[Records from a dataset]
+++

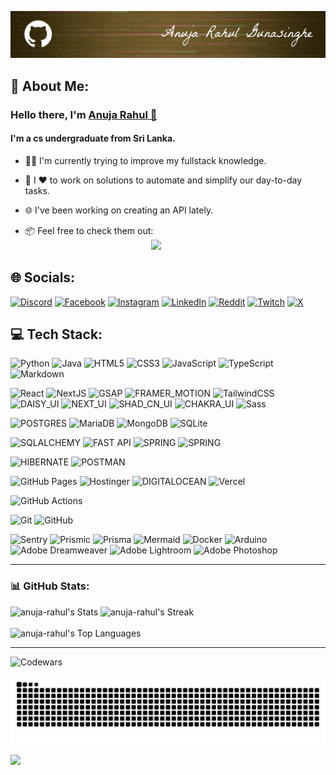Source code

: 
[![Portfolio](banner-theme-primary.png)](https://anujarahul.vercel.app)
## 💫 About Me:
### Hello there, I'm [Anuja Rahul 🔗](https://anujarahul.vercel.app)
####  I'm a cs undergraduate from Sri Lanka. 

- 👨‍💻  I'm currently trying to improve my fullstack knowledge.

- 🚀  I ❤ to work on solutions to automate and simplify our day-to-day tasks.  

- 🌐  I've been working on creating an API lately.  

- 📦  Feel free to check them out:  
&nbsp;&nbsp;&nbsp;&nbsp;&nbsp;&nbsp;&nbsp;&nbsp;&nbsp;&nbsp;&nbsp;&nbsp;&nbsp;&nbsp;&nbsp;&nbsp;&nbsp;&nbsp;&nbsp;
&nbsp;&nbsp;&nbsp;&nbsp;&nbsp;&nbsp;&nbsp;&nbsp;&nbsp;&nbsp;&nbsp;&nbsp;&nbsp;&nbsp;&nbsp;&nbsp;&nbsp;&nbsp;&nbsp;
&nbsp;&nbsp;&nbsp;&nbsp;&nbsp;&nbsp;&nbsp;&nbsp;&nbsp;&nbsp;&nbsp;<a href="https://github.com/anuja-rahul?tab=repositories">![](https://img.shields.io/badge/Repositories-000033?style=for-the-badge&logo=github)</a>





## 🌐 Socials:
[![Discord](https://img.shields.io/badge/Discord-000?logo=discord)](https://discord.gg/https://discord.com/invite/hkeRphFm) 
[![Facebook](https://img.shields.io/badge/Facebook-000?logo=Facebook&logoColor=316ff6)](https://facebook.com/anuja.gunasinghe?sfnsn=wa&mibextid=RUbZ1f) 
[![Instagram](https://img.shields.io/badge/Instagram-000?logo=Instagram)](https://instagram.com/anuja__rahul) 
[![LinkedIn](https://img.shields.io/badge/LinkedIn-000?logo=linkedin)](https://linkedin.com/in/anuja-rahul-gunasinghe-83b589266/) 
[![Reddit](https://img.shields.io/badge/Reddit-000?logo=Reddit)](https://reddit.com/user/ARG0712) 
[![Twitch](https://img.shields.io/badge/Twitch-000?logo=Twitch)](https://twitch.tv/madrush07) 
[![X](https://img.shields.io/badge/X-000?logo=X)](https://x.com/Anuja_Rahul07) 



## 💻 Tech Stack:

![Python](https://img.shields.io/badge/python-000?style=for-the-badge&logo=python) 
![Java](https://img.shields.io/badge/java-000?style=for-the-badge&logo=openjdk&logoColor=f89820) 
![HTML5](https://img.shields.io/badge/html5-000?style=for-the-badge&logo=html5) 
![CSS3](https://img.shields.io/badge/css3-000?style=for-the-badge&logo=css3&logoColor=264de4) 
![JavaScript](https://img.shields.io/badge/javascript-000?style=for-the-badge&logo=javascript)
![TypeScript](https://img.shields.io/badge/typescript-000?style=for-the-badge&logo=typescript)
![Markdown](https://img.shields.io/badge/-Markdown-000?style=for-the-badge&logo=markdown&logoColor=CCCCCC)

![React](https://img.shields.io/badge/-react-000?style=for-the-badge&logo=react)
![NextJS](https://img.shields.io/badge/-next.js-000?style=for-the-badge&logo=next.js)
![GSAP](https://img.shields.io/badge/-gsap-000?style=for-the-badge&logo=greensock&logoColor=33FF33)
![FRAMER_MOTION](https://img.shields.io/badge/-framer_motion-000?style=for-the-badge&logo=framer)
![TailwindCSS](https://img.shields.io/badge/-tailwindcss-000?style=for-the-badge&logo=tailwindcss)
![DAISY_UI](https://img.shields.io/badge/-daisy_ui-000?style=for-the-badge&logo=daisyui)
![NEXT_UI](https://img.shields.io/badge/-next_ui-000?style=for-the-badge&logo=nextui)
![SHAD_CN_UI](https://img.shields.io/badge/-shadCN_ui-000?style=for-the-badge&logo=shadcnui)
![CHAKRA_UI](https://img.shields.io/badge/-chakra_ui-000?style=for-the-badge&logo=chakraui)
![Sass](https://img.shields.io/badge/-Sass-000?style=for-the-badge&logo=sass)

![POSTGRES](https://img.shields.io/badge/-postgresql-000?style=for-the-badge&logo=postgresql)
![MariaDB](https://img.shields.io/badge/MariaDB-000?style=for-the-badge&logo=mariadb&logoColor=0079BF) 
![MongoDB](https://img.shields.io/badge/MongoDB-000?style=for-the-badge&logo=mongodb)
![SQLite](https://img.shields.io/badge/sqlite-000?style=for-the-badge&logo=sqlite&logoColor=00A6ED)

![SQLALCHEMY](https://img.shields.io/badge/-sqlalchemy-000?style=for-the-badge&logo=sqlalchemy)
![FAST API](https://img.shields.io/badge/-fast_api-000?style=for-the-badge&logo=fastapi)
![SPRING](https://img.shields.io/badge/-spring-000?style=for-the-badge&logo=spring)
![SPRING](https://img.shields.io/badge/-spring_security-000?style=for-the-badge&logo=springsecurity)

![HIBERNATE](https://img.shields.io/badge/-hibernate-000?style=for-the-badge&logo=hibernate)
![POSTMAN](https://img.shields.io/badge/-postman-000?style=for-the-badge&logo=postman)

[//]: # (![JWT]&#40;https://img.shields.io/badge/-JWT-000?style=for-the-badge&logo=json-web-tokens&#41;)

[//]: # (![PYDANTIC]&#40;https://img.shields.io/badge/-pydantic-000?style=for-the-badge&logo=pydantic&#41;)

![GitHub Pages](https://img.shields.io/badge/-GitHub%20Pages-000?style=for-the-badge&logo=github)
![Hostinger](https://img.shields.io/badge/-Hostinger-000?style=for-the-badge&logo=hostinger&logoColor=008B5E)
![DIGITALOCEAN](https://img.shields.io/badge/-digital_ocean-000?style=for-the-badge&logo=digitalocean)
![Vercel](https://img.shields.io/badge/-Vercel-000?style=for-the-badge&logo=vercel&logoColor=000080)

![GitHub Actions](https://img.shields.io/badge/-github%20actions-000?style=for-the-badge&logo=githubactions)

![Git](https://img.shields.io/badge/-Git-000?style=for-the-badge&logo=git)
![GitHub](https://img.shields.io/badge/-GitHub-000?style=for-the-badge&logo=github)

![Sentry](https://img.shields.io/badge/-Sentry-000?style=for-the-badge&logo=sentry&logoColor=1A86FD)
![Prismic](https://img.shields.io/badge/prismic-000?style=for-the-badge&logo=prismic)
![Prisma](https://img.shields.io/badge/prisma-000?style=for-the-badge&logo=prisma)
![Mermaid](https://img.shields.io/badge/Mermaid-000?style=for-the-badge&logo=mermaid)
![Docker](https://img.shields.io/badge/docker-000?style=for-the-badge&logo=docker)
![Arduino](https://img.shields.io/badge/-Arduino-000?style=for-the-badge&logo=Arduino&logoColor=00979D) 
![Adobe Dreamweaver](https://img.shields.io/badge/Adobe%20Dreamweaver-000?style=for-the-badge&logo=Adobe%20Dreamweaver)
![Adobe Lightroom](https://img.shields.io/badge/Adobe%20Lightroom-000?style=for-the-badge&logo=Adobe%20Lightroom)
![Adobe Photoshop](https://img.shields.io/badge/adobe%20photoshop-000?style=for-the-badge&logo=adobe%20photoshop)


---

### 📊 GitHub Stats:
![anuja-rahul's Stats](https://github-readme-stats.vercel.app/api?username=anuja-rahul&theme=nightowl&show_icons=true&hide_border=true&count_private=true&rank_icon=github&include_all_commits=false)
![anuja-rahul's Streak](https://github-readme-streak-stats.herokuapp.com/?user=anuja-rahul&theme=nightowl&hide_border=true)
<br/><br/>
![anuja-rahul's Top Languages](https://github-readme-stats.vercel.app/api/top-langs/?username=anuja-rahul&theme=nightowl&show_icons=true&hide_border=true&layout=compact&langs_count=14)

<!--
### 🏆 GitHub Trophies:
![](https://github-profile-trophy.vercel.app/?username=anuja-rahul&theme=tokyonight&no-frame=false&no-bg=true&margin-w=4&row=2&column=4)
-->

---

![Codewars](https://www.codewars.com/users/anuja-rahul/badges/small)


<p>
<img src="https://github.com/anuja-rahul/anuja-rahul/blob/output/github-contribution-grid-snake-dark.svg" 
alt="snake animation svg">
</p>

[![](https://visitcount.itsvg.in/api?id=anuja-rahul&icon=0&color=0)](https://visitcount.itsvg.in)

+++

PROBLEM: If a line of the records above includes the word "snake", count it; state the final number with no other words.

SOLUTION TO THIS PROBLEM: 2